# Rose Bush WIP



## TerryCurley

This one is going to take time so I decided to do a WIP. It is going to be a bush with lots of leaves but I wanted to do the roses first.


----------



## dickhutchings

Great! I love to see WIPs. I like the layout.


----------



## Susan Mulno

Nice composition for the roses.

I love this idea, can't wait to see more.


----------



## TerryCurley

I made one rose for John & myself and our two sons and 5 grandchildren. So there are 9 roses.


----------



## leighann

Very impressed. :biggrin:


I am terrible at drawing those silly flowers...drives me crazy! I guess I wouldn't ever be able to get a job doing tattoos huh?? Lol


----------



## TerryCurley

I got to work on this a little bit this morning but I have to stop now. 

I'm going to shave my Little Lulu (poodle/schnauzer mix). Hope she forgives me. She is so matted and John wants me to start shaving her myself because it's getting too expensive. :unhappy: I bought her a cute sweater to wear after she is shaved.


----------



## Susan Mulno

The roses are coming along beautifully. 

When we rescued our Cocker Spaniel I learned quickly how to shave her myself, grooming costs are outrageous! 

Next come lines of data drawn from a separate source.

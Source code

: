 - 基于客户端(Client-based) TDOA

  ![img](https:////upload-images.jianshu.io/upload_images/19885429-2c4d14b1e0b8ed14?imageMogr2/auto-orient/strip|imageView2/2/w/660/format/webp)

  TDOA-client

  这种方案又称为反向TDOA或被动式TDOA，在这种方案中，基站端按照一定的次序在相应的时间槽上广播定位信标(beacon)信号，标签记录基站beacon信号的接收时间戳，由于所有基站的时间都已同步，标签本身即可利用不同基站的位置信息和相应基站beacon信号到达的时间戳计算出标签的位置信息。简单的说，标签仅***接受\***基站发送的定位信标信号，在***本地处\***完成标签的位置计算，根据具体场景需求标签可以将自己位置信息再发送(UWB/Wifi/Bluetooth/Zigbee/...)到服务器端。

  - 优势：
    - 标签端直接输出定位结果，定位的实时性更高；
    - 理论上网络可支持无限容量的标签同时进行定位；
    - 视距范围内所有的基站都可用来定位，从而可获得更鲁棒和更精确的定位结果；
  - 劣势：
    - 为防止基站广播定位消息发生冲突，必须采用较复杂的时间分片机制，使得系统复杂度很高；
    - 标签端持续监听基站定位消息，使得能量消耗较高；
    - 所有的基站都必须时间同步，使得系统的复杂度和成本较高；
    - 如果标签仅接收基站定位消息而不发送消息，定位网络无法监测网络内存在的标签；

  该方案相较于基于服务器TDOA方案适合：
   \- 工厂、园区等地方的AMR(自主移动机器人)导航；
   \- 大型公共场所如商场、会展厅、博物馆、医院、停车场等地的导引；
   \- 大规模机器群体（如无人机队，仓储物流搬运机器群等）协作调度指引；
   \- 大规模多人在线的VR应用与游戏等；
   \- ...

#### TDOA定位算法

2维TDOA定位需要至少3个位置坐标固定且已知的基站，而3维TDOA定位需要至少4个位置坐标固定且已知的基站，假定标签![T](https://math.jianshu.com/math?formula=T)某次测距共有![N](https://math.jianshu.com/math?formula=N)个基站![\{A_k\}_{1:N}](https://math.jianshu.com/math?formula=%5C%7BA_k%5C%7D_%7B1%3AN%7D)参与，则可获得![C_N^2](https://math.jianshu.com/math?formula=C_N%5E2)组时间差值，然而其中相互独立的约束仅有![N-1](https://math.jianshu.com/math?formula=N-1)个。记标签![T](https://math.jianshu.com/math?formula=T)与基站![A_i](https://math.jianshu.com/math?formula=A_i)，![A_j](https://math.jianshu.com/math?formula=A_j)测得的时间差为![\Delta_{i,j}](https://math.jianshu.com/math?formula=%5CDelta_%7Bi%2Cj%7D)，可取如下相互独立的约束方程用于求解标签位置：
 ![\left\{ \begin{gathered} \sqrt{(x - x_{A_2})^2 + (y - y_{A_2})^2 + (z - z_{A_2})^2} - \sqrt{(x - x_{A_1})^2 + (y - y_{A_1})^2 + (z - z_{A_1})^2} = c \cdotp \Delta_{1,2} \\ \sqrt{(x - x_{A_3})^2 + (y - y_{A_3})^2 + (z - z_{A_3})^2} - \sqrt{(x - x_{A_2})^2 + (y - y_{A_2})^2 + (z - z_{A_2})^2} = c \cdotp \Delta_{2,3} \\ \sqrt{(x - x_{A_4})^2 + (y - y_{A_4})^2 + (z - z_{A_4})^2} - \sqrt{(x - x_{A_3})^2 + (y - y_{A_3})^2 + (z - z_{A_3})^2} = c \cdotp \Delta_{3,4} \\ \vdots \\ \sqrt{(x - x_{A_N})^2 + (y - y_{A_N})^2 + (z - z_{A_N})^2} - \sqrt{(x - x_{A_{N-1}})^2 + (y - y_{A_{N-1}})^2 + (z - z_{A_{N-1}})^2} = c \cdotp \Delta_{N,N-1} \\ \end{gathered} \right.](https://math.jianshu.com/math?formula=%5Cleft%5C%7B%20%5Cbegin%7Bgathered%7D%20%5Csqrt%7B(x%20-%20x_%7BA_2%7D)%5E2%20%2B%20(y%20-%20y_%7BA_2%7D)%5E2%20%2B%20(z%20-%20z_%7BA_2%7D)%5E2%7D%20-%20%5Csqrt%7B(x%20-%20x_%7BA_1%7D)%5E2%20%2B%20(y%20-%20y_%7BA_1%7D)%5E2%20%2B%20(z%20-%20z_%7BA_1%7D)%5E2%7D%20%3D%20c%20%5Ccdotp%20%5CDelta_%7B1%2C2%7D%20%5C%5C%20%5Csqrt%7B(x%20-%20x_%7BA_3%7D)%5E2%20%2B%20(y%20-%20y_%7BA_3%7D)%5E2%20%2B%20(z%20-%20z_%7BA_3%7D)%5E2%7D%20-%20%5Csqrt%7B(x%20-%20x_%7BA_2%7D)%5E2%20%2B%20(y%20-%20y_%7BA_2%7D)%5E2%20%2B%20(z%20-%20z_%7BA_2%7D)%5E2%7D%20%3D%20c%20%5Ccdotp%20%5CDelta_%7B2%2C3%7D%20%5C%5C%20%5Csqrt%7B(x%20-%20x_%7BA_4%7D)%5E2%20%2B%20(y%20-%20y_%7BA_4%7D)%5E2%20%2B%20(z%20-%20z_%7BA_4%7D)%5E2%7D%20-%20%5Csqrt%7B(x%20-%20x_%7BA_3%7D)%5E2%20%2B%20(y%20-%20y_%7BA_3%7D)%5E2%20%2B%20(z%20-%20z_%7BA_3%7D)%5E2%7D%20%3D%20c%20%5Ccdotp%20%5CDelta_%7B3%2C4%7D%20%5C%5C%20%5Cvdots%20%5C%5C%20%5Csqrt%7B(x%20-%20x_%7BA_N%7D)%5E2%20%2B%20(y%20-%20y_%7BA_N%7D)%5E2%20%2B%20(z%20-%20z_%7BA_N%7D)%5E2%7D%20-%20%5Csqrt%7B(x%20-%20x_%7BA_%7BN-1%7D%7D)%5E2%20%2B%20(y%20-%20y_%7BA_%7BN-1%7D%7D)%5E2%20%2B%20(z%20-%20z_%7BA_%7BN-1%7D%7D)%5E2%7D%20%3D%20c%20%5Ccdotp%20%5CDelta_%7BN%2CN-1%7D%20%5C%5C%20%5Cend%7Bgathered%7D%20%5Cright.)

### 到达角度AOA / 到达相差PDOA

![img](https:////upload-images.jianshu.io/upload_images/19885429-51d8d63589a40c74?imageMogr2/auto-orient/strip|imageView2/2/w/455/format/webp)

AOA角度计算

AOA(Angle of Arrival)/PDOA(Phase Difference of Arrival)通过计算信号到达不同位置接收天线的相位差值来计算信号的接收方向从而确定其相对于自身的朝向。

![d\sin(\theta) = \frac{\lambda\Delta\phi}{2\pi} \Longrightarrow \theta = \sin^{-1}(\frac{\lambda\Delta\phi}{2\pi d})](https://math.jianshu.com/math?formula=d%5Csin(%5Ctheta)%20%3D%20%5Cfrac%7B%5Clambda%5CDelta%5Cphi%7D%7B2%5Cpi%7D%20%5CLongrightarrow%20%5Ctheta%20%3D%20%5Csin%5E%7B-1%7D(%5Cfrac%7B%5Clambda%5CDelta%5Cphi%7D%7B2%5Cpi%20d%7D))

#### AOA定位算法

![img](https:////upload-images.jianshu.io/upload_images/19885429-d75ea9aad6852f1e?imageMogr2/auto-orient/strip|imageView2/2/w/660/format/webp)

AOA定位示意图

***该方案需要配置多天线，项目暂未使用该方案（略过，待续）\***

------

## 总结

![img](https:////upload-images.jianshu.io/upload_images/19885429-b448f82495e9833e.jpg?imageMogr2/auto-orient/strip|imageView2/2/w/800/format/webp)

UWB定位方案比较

What breed is your dog Terry?


----------



## FanKi

Wuuuuhu, looks like it's going to be a great painting!


----------



## TerryCurley

well I decided not to shave down Lulu after all. I just cleaned up her face some. I'll shave her when it gets a little warmer. Susan Lulu is a Schnoodle (poodle/schnauzer mix). 


Spent a good part of the day painting. This is just the first coat on the roses. I'm going to do at least two more. The drooping one on the bottom I'm going to brighten up some.


----------



## dickhutchings

This is coming out fantastic Terry.


----------



## leighann

Looking gorgeous @TerryCurley !! Quit making me want to buy your paintings!! No, I know this is a personal one. :biggrin:

I think roses may be your specialty :vs_box:


----------



## TerryCurley

I'm going to let this dry now before I do anything more to it. What I plan on still doing is the leaves of course and I'm going to put one more layer on the roses and then do the highlighting.


----------



## PMMurphy

Yes its coming along very nicely


----------



## leighann

Loving the colors...very pretty.


----------



## Susan Mulno

Very nice!


----------



## dickhutchings

Paintings like this are going to fly off the shelf. Terry the "Flower Lady".


----------



## TerryCurley

Well today I put in the leaves and put a wash over the roses which I'm afraid toned down a lot of the contrast I had put in :unhappy: . Tomorrow I'll see about putting some of the contrast back in it and do the highlighting on the leaves and the flowers. 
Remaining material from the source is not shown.